▶ ACTIVITY:
Reproduce exactly, and solely, the lines running from the top of the data below through the line with "Ihre Form variiert", both inclusive. Omit pictures.

▶ Extracted data entries:
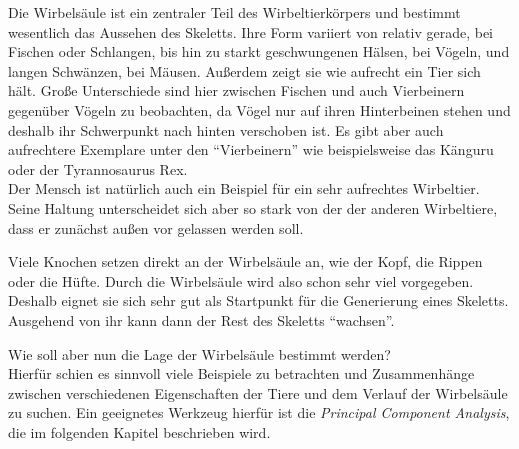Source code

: Die Wirbelsäule ist ein zentraler Teil des Wirbeltierkörpers und bestimmt wesentlich das Aussehen des Skeletts.
Ihre Form variiert von relativ gerade, \zb bei Fischen oder Schlangen, bis hin zu starkt geschwungenen Hälsen, \va bei Vögeln, und langen Schwänzen, \zb bei Mäusen. Außerdem zeigt sie wie aufrecht ein Tier sich hält. Große Unterschiede sind hier zwischen Fischen und auch Vierbeinern gegenüber Vögeln zu beobachten, da Vögel nur auf ihren Hinterbeinen stehen und deshalb ihr Schwerpunkt nach hinten verschoben ist. Es gibt aber auch aufrechtere Exemplare unter den "`Vierbeinern"' wie beispielsweise das Känguru oder der Tyrannosaurus Rex. \\
Der Mensch ist natürlich auch ein Beispiel für ein sehr aufrechtes Wirbeltier. Seine Haltung unterscheidet sich aber so stark von der der anderen Wirbeltiere, dass er zunächst außen vor gelassen werden soll.

Viele Knochen setzen direkt an der Wirbelsäule an, wie \zb der Kopf, die Rippen oder die Hüfte. Durch die Wirbelsäule wird also schon sehr viel vorgegeben.
Deshalb eignet sie sich sehr gut als Startpunkt für die Generierung eines Skeletts. Ausgehend von ihr kann dann der Rest des Skeletts "`wachsen"'.

Wie soll aber nun die Lage der Wirbelsäule bestimmt werden?\\
Hierfür schien es sinnvoll viele Beispiele zu betrachten und Zusammenhänge zwischen verschiedenen Eigenschaften der Tiere und dem Verlauf der Wirbelsäule zu suchen.
Ein geeignetes Werkzeug hierfür ist die \emph{Principal Component Analysis}, die im folgenden Kapitel beschrieben wird.


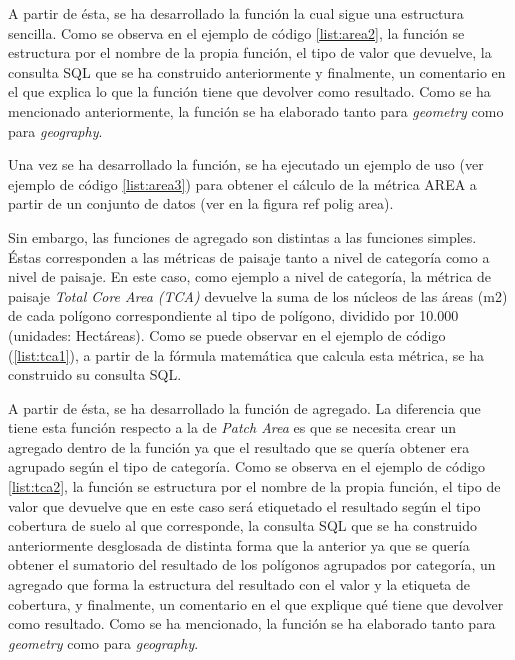 \label{list:area1}

A partir de ésta, se ha desarrollado la función la cual sigue una estructura sencilla. Como se observa en el ejemplo de código \ref{list:area2}, la función se estructura por el nombre de la propia función, el tipo de valor que devuelve, la consulta SQL que se ha construido anteriormente y finalmente, un comentario en el que explica lo que la función tiene que devolver como resultado. Como se ha mencionado anteriormente, la función se ha elaborado tanto para \textit{geometry} como para \textit{geography}.

\label{list:area2}

Una vez se ha desarrollado la función, se ha ejecutado un ejemplo de uso (ver ejemplo de código \ref{list:area3}) para obtener el cálculo de la métrica AREA a partir de un conjunto de datos (ver en la figura ref polig area).

\label{list:area3}

Sin embargo, las funciones de agregado son distintas a las funciones simples. Éstas corresponden a las métricas de paisaje tanto a nivel de categoría como a nivel de paisaje. En este caso, como ejemplo a nivel de categoría, la métrica de paisaje \textit{Total Core Area (TCA)} devuelve la suma de los núcleos de las áreas (m2) de cada polígono correspondiente al tipo de polígono, dividido por 10.000 (unidades: Hectáreas). Como se puede observar en el ejemplo de código (\ref{list:tca1}), a partir de la fórmula matemática que calcula esta métrica, se ha construido su consulta SQL.

\label{list:tca1}

A partir de ésta, se ha desarrollado la función de agregado. La diferencia que tiene esta función respecto a la de \textit{Patch Area} es que se necesita crear un agregado dentro de la función ya que el resultado que se quería obtener era agrupado según el tipo de categoría. Como se observa en el ejemplo de código \ref{list:tca2}, la función se estructura por el nombre de la propia función, el tipo de valor que devuelve que en este caso será etiquetado el resultado según el tipo cobertura de suelo al que corresponde, la consulta SQL que se ha construido anteriormente desglosada de distinta forma que la anterior ya que se quería obtener el sumatorio del resultado de los polígonos agrupados por categoría, un agregado que forma la estructura del resultado con el valor y la etiqueta de cobertura, y finalmente, un comentario en el que explique qué tiene que devolver como resultado. Como se ha mencionado, la función se ha elaborado tanto para \textit{geometry} como para \textit{geography}.

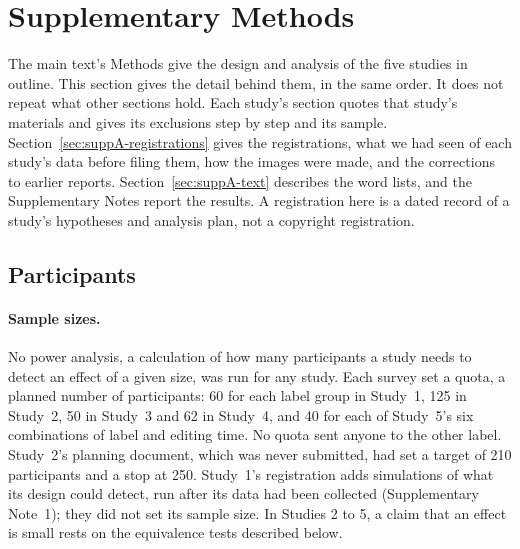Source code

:\section{Supplementary Methods}\label{sec:supp-methods}

The main text's Methods give the design and analysis of the five studies in outline. This section gives the detail behind them, in the same order. It does not repeat what other sections hold. Each study's section quotes that study's materials and gives its exclusions step by step and its sample. Section~\ref{sec:suppA-registrations} gives the registrations, what we had seen of each study's data before filing them, how the images were made, and the corrections to earlier reports. Section~\ref{sec:suppA-text} describes the word lists, and the Supplementary Notes report the results. A registration here is a dated record of a study's hypotheses and analysis plan, not a copyright registration.

\subsection*{Participants}

\paragraph*{Sample sizes.}
No power analysis, a calculation of how many participants a study needs to detect an effect of a given size, was run for any study. Each survey set a quota, a planned number of participants: 60 for each label group in Study~1, 125 in Study~2, 50 in Study~3 and 62 in Study~4, and 40 for each of Study~5's six combinations of label and editing time. No quota sent anyone to the other label. Study~2's planning document, which was never submitted, had set a target of 210 participants and a stop at 250. Study~1's registration adds simulations of what its design could detect, run after its data had been collected (Supplementary Note~1); they did not set its sample size. In Studies 2 to 5, a claim that an effect is small rests on the equivalence tests described below.

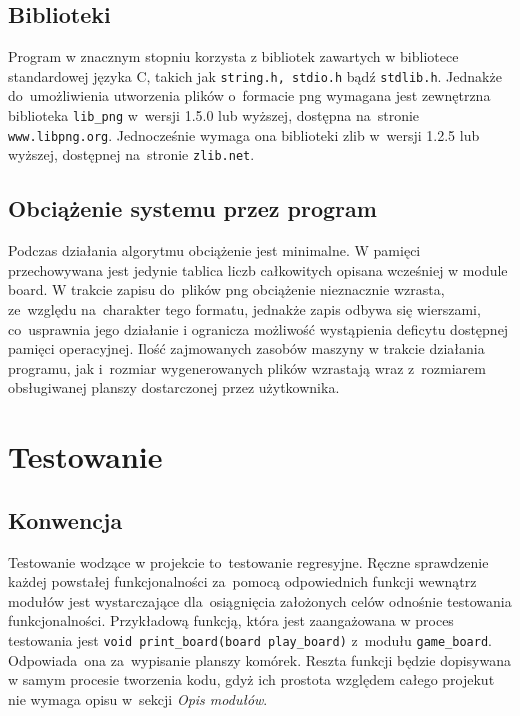 \documentclass[a4paper,11pt]{article}
\begin{document}
	  \subsection{Biblioteki}
	  Program w znacznym stopniu korzysta z bibliotek zawartych w bibliotece standardowej języka C, takich jak \texttt{string.h, stdio.h} bądź \texttt{stdlib.h}. Jednakże do~umożliwienia utworzenia plików o~formacie png wymagana jest zewnętrzna biblioteka \texttt{lib\_png} w~wersji 1.5.0 lub wyższej, dostępna na~stronie \texttt{www.libpng.org}. Jednocześnie wymaga ona biblioteki zlib w~wersji 1.2.5 lub wyższej, dostępnej na~stronie \texttt{zlib.net}.
	  \subsection{Obciążenie systemu przez program}
	  Podczas działania algorytmu obciążenie jest minimalne. W pamięci przechowywana jest jedynie tablica liczb całkowitych opisana wcześniej w module board. W trakcie zapisu do~plików png obciążenie nieznacznie wzrasta, ze~względu na~charakter tego formatu, jednakże zapis odbywa się wierszami, co~usprawnia jego działanie i ogranicza możliwość wystąpienia deficytu dostępnej pamięci operacyjnej. Ilość zajmowanych zasobów maszyny w trakcie działania programu, jak i~rozmiar wygenerowanych plików wzrastają wraz z~rozmiarem obsługiwanej planszy dostarczonej przez użytkownika. 
	  \newpage
	\section{Testowanie}
		\subsection{Konwencja}
		Testowanie wodzące w projekcie to~testowanie regresyjne. Ręczne sprawdzenie każdej powstałej funkcjonalności za~pomocą odpowiednich funkcji wewnątrz modułów jest wystarczające dla~osiągnięcia założonych celów odnośnie testowania funkcjonalności. Przykładową funkcją, która jest zaangażowana w proces testowania jest \texttt{void print\_board(board play\_board)} z~modułu \texttt{game\_board}. Odpowiada~ona za~wypisanie planszy komórek. Reszta funkcji będzie dopisywana w samym procesie tworzenia kodu, gdyż ich prostota względem całego projekut nie wymaga opisu w~sekcji \textsl{Opis modułów}.
\end{document}
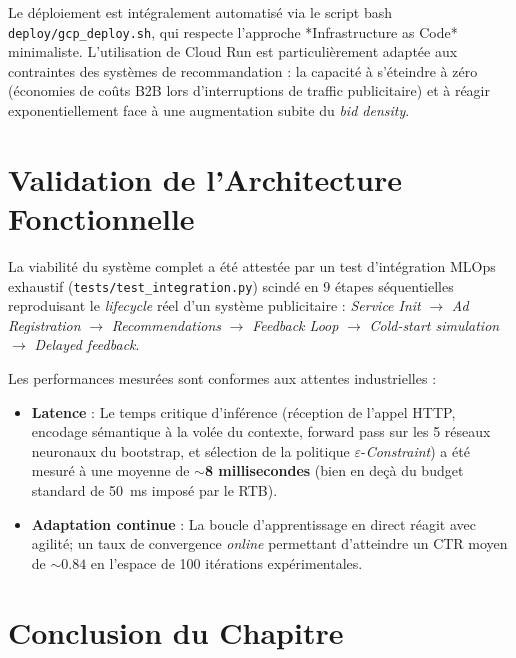 Le déploiement est intégralement automatisé via le script bash \texttt{deploy/gcp\_deploy.sh}, qui respecte l'approche *Infrastructure as Code* minimaliste. L'utilisation de Cloud Run est particulièrement adaptée aux contraintes des systèmes de recommandation : la capacité à s'éteindre à zéro (économies de coûts B2B lors d'interruptions de traffic publicitaire) et à réagir exponentiellement face à une augmentation subite du \textit{bid density}.

\section{Validation de l'Architecture Fonctionnelle}

La viabilité du système complet a été attestée par un test d'intégration MLOps exhaustif (\texttt{tests/test\_integration.py}) scindé en 9 étapes séquentielles reproduisant le \textit{lifecycle} réel d'un système publicitaire : \textit{Service Init} $\rightarrow$ \textit{Ad Registration} $\rightarrow$ \textit{Recommendations} $\rightarrow$ \textit{Feedback Loop} $\rightarrow$ \textit{Cold-start simulation} $\rightarrow$ \textit{Delayed feedback}.

Les performances mesurées sont conformes aux attentes industrielles :
\begin{itemize}
    \item \textbf{Latence} : Le temps critique d'inférence (réception de l'appel HTTP, encodage sémantique à la volée du contexte, forward pass sur les 5 réseaux neuronaux du bootstrap, et sélection de la politique $\varepsilon$-\textit{Constraint}) a été mesuré à une moyenne de $\sim$\textbf{8 millisecondes} (bien en deçà du budget standard de 50~ms imposé par le RTB).
    \item \textbf{Adaptation continue} : La boucle d'apprentissage en direct réagit avec agilité; un taux de convergence \textit{online} permettant d'atteindre un CTR moyen de $\sim 0.84$ en l'espace de 100 itérations expérimentales.
\end{itemize}

\section*{Conclusion du Chapitre}


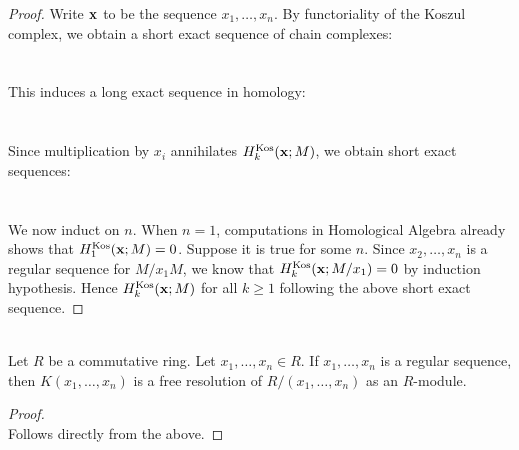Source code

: \documentclass[a4paper]{article}
\begin{document}
\begin{prp}{}{}
\begin{proof}
Write $\bold{x}$ to be the sequence $x_1,\dots,x_n$. By functoriality of the Koszul complex, we obtain a short exact sequence of chain complexes: \\
\\~\\
This induces a long exact sequence in homology: \\
\\~\\
Since multiplication by $x_i$ annihilates $H_k^\text{Kos}(\bold{x};M)$, we obtain short exact sequences: \\
\\~\\
We now induct on $n$. When $n=1$, computations in Homological Algebra already shows that $H_1^\text{Kos}(\bold{x};M)=0$. Suppose it is true for some $n$. Since $x_2,\dots,x_n$ is a regular sequence for $M/x_1M$, we know that $H_k^\text{Kos}(\bold{x};M/x_1)=0$ by induction hypothesis. Hence $H_k^\text{Kos}(\bold{x};M)$ for all $k\geq 1$ following the above short exact sequence. 
\end{proof}
\end{prp}

\begin{crl}{}{}\\
Let $R$ be a commutative ring. Let $x_1,\dots,x_n\in R$. If $x_1,\dots,x_n$ is a regular sequence, then $K(x_1,\dots,x_n)$ is a free resolution of $R/(x_1,\dots,x_n)$ as an $R$-module. 
\begin{proof}\\
Follows directly from the above. 
\end{proof}
\end{crl}
\end{document}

▶ RESPONSE TO THE TASK:
Source code

: Die Wirbelsäule ist ein zentraler Teil des Wirbeltierkörpers und bestimmt wesentlich das Aussehen des Skeletts.
Ihre Form variiert von relativ gerade, \zb bei Fischen oder Schlangen, bis hin zu starkt geschwungenen Hälsen, \va bei Vögeln, und langen Schwänzen, \zb bei Mäusen. Außerdem zeigt sie wie aufrecht ein Tier sich hält. Große Unterschiede sind hier zwischen Fischen und auch Vierbeinern gegenüber Vögeln zu beobachten, da Vögel nur auf ihren Hinterbeinen stehen und deshalb ihr Schwerpunkt nach hinten verschoben ist. Es gibt aber auch aufrechtere Exemplare unter den "`Vierbeinern"' wie beispielsweise das Känguru oder der Tyrannosaurus Rex. \\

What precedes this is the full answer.